- _Problem to solve_:
Show me each line of the listing below where the word "subsubsection" appears.

- _Dataset entries_:
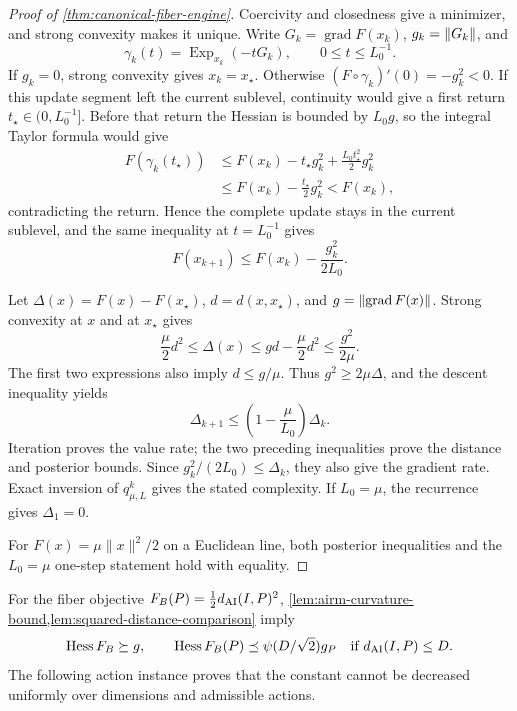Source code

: \begin{proof}[Proof of \cref{thm:canonical-fiber-engine}]
Coercivity and closedness give a minimizer, and strong convexity makes it
unique.  Write \(G_k=\operatorname{grad}F(x_k)\),
\(g_k=\norm{G_k}\), and
\[
  \gamma_k(t)=\operatorname{Exp}_{x_k}(-tG_k),
  \qquad 0\le t\le L_0^{-1}.
\]
If \(g_k=0\), strong convexity gives \(x_k=x_\star\).  Otherwise
\((F\circ\gamma_k)'(0)=-g_k^2<0\).  If this update segment left the current
sublevel, continuity would give a first return
\(t_\star\in(0,L_0^{-1}]\).  Before that return the Hessian is bounded by
\(L_0g\), so the integral Taylor formula would give
\[
\begin{aligned}
  F(\gamma_k(t_\star))
  &\le F(x_k)-t_\star g_k^2
       +\frac{L_0t_\star^2}{2}g_k^2\\
  &\le F(x_k)-\frac{t_\star}{2}g_k^2<F(x_k),
\end{aligned}
\]
contradicting the return.  Hence the complete update stays in the current
sublevel, and the same inequality at \(t=L_0^{-1}\) gives
\[
  F(x_{k+1})\le F(x_k)-\frac{g_k^2}{2L_0}.
\]

Let \(\Delta(x)=F(x)-F(x_\star)\),
\(d=d(x,x_\star)\), and
\(g=\norm{\operatorname{grad}F(x)}\).  Strong convexity at \(x\) and at
\(x_\star\) gives
\[
  \frac{\mu}{2}d^2
  \le\Delta(x)
  \le gd-\frac{\mu}{2}d^2
  \le\frac{g^2}{2\mu}.
\]
The first two expressions also imply \(d\le g/\mu\).  Thus
\(g^2\ge2\mu\Delta\), and the descent inequality yields
\[
  \Delta_{k+1}
  \le\left(1-\frac{\mu}{L_0}\right)\Delta_k.
\]
Iteration proves the value rate; the two preceding inequalities prove the
distance and posterior bounds.  Since
\(g_k^2/(2L_0)\le\Delta_k\), they also give the gradient rate.  Exact
inversion of \(q_{\mu,L}^k\) gives the stated complexity.  If
\(L_0=\mu\), the recurrence gives \(\Delta_1=0\).

For \(F(x)=\mu\|x\|^2/2\) on a Euclidean line, both posterior inequalities
and the \(L_0=\mu\) one-step statement hold with equality.
\end{proof}

For the fiber objective \(F_B(P)=\tfrac12\dai(I,P)^2\),
\cref{lem:airm-curvature-bound,lem:squared-distance-comparison} imply
\begin{equation}
  \operatorname{Hess}F_B\succeq g,
  \qquad
  \operatorname{Hess}F_B(P)\preceq
  \psi(D/\sqrt2)g_P
  \quad\text{if }\dai(I,P)\le D.
  \label{eq:fiber-hessian-bounds}
\end{equation}
The following action instance proves that the constant cannot be decreased
uniformly over dimensions and admissible actions.


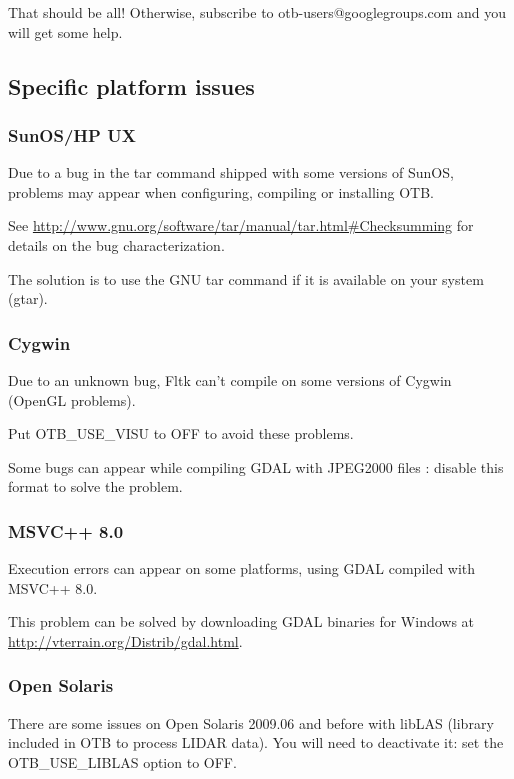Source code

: That should be all! Otherwise, subscribe to
   otb-users@googlegroups.com and you will get some help.

\subsection{Specific platform issues}
\subsubsection{SunOS/HP UX}
Due to a bug in the tar command shipped with some versions of SunOS,
problems may appear when configuring, compiling or installing OTB.

See \url{http://www.gnu.org/software/tar/manual/tar.html#Checksumming} for
details on the bug characterization.

The solution is to use the GNU tar command if it is available on your
system (gtar).


\subsubsection{Cygwin}
Due to an unknown bug, Fltk can't compile on some versions of Cygwin (OpenGL problems).

Put OTB\_USE\_VISU to OFF to avoid these problems.

Some bugs can appear while compiling GDAL with JPEG2000 files : disable this format to solve the problem.

\subsubsection{MSVC++ 8.0}
Execution errors can appear on some platforms, using GDAL compiled with MSVC++ 8.0.

This problem can be solved by downloading GDAL binaries for Windows
at \url{http://vterrain.org/Distrib/gdal.html}.

\subsubsection{Open Solaris}
There are some issues on Open Solaris 2009.06 and before with libLAS (library included
in OTB to process LIDAR data). You will need to deactivate it: set the
OTB\_USE\_LIBLAS option to OFF.

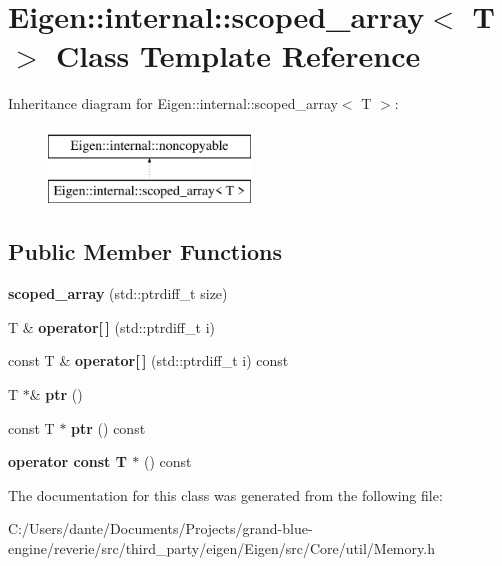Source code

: \hypertarget{class_eigen_1_1internal_1_1scoped__array}{}\section{Eigen\+::internal\+::scoped\+\_\+array$<$ T $>$ Class Template Reference}
\label{class_eigen_1_1internal_1_1scoped__array}
Inheritance diagram for Eigen\+::internal\+::scoped\+\_\+array$<$ T $>$\+:\begin{figure}[H]
\begin{center}
\leavevmode
\includegraphics[height=2.000000cm]{class_eigen_1_1internal_1_1scoped__array}
\end{center}
\end{figure}
\subsection*{Public Member Functions}
\begin{DoxyCompactItemize}
\item 
\mbox{\label{class_eigen_1_1internal_1_1scoped__array_a9f8920e0264b84f4371ebeac7db8d85b}} 
{\bfseries scoped\+\_\+array} (std\+::ptrdiff\+\_\+t size)
\item 
\mbox{\label{class_eigen_1_1internal_1_1scoped__array_ada65cb975813d98f2450d3bc257821da}} 
T \& {\bfseries operator\mbox{[}$\,$\mbox{]}} (std\+::ptrdiff\+\_\+t i)
\item 
\mbox{\label{class_eigen_1_1internal_1_1scoped__array_aab88c47f00a9b3522fe60793d18f1e17}} 
const T \& {\bfseries operator\mbox{[}$\,$\mbox{]}} (std\+::ptrdiff\+\_\+t i) const
\item 
\mbox{\label{class_eigen_1_1internal_1_1scoped__array_a53e524d42e288b9117a59f5aded705dd}} 
T $\ast$\& {\bfseries ptr} ()
\item 
\mbox{\label{class_eigen_1_1internal_1_1scoped__array_a612b4dec5cb49f476918c94ef4901623}} 
const T $\ast$ {\bfseries ptr} () const
\item 
\mbox{\label{class_eigen_1_1internal_1_1scoped__array_a0806589a4a7087c0ee02f6e748675e00}} 
{\bfseries operator const T $\ast$} () const
\end{DoxyCompactItemize}


The documentation for this class was generated from the following file\+:\begin{DoxyCompactItemize}
\item 
C\+:/\+Users/dante/\+Documents/\+Projects/grand-\/blue-\/engine/reverie/src/third\+\_\+party/eigen/\+Eigen/src/\+Core/util/Memory.\+h\end{DoxyCompactItemize}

- _Task answer_:
\subsubsection{SunOS/HP UX}
\subsubsection{Cygwin}
\subsubsection{MSVC++ 8.0}
\subsubsection{Open Solaris}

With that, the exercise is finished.